Stored data

▼▼▼

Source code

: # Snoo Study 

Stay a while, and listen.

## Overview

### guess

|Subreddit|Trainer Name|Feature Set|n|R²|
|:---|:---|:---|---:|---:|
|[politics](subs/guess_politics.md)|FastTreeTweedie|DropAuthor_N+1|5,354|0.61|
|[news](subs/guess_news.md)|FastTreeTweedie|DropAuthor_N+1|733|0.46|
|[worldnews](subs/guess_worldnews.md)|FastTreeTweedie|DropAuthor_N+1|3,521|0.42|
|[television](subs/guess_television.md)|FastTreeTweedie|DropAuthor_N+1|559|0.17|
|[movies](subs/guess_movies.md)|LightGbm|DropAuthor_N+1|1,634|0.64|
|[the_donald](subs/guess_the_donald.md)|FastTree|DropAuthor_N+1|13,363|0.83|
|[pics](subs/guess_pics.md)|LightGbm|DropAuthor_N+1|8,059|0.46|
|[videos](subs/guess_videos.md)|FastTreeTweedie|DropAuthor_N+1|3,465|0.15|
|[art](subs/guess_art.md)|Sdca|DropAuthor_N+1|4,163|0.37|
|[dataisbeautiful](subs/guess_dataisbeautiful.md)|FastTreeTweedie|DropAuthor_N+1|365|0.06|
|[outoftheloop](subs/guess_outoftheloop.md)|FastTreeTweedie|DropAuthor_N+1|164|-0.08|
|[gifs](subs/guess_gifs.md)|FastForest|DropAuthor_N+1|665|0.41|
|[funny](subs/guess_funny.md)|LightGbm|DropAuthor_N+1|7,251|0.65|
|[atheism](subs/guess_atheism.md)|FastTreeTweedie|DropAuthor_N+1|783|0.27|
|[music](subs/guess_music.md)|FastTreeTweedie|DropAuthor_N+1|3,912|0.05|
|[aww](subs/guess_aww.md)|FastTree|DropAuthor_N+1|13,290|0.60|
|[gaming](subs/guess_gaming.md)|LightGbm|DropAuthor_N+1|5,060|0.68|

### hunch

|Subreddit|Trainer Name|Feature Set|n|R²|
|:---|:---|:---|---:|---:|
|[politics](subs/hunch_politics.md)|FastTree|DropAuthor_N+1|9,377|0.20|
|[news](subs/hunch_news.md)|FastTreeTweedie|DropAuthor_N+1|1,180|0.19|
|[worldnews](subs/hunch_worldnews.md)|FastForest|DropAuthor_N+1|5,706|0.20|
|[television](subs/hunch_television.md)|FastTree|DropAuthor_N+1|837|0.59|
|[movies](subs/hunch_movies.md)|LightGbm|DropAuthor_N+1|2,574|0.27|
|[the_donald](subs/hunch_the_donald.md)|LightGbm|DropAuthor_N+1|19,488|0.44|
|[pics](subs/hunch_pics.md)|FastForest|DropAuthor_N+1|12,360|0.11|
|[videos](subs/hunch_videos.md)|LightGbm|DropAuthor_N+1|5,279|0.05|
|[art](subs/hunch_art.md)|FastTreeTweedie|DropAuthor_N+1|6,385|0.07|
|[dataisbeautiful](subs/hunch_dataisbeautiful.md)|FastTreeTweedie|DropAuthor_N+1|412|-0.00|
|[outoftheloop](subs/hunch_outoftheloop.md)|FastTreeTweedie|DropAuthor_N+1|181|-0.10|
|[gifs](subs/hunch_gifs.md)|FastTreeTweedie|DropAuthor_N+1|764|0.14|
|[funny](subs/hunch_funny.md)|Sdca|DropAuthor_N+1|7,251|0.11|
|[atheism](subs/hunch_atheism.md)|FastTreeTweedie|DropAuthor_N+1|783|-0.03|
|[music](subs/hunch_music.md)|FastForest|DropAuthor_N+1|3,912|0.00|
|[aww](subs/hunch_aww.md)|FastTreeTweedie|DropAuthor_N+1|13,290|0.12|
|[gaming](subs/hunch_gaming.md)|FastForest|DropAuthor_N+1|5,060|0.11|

▲▲▲

* The problem *
Output the lines above verbatim and in full.

* Final answer *
Source code

: # Snoo Study 

Stay a while, and listen.

## Overview

### guess

|Subreddit|Trainer Name|Feature Set|n|R²|
|:---|:---|:---|---:|---:|
|[politics](subs/guess_politics.md)|FastTreeTweedie|DropAuthor_N+1|5,354|0.61|
|[news](subs/guess_news.md)|FastTreeTweedie|DropAuthor_N+1|733|0.46|
|[worldnews](subs/guess_worldnews.md)|FastTreeTweedie|DropAuthor_N+1|3,521|0.42|
|[television](subs/guess_television.md)|FastTreeTweedie|DropAuthor_N+1|559|0.17|
|[movies](subs/guess_movies.md)|LightGbm|DropAuthor_N+1|1,634|0.64|
|[the_donald](subs/guess_the_donald.md)|FastTree|DropAuthor_N+1|13,363|0.83|
|[pics](subs/guess_pics.md)|LightGbm|DropAuthor_N+1|8,059|0.46|
|[videos](subs/guess_videos.md)|FastTreeTweedie|DropAuthor_N+1|3,465|0.15|
|[art](subs/guess_art.md)|Sdca|DropAuthor_N+1|4,163|0.37|
|[dataisbeautiful](subs/guess_dataisbeautiful.md)|FastTreeTweedie|DropAuthor_N+1|365|0.06|
|[outoftheloop](subs/guess_outoftheloop.md)|FastTreeTweedie|DropAuthor_N+1|164|-0.08|
|[gifs](subs/guess_gifs.md)|FastForest|DropAuthor_N+1|665|0.41|
|[funny](subs/guess_funny.md)|LightGbm|DropAuthor_N+1|7,251|0.65|
|[atheism](subs/guess_atheism.md)|FastTreeTweedie|DropAuthor_N+1|783|0.27|
|[music](subs/guess_music.md)|FastTreeTweedie|DropAuthor_N+1|3,912|0.05|
|[aww](subs/guess_aww.md)|FastTree|DropAuthor_N+1|13,290|0.60|
|[gaming](subs/guess_gaming.md)|LightGbm|DropAuthor_N+1|5,060|0.68|

### hunch

|Subreddit|Trainer Name|Feature Set|n|R²|
|:---|:---|:---|---:|---:|
|[politics](subs/hunch_politics.md)|FastTree|DropAuthor_N+1|9,377|0.20|
|[news](subs/hunch_news.md)|FastTreeTweedie|DropAuthor_N+1|1,180|0.19|
|[worldnews](subs/hunch_worldnews.md)|FastForest|DropAuthor_N+1|5,706|0.20|
|[television](subs/hunch_television.md)|FastTree|DropAuthor_N+1|837|0.59|
|[movies](subs/hunch_movies.md)|LightGbm|DropAuthor_N+1|2,574|0.27|
|[the_donald](subs/hunch_the_donald.md)|LightGbm|DropAuthor_N+1|19,488|0.44|
|[pics](subs/hunch_pics.md)|FastForest|DropAuthor_N+1|12,360|0.11|
|[videos](subs/hunch_videos.md)|LightGbm|DropAuthor_N+1|5,279|0.05|
|[art](subs/hunch_art.md)|FastTreeTweedie|DropAuthor_N+1|6,385|0.07|
|[dataisbeautiful](subs/hunch_dataisbeautiful.md)|FastTreeTweedie|DropAuthor_N+1|412|-0.00|
|[outoftheloop](subs/hunch_outoftheloop.md)|FastTreeTweedie|DropAuthor_N+1|181|-0.10|
|[gifs](subs/hunch_gifs.md)|FastTreeTweedie|DropAuthor_N+1|764|0.14|
|[funny](subs/hunch_funny.md)|Sdca|DropAuthor_N+1|7,251|0.11|
|[atheism](subs/hunch_atheism.md)|FastTreeTweedie|DropAuthor_N+1|783|-0.03|
|[music](subs/hunch_music.md)|FastForest|DropAuthor_N+1|3,912|0.00|
|[aww](subs/hunch_aww.md)|FastTreeTweedie|DropAuthor_N+1|13,290|0.12|
|[gaming](subs/hunch_gaming.md)|FastForest|DropAuthor_N+1|5,060|0.11|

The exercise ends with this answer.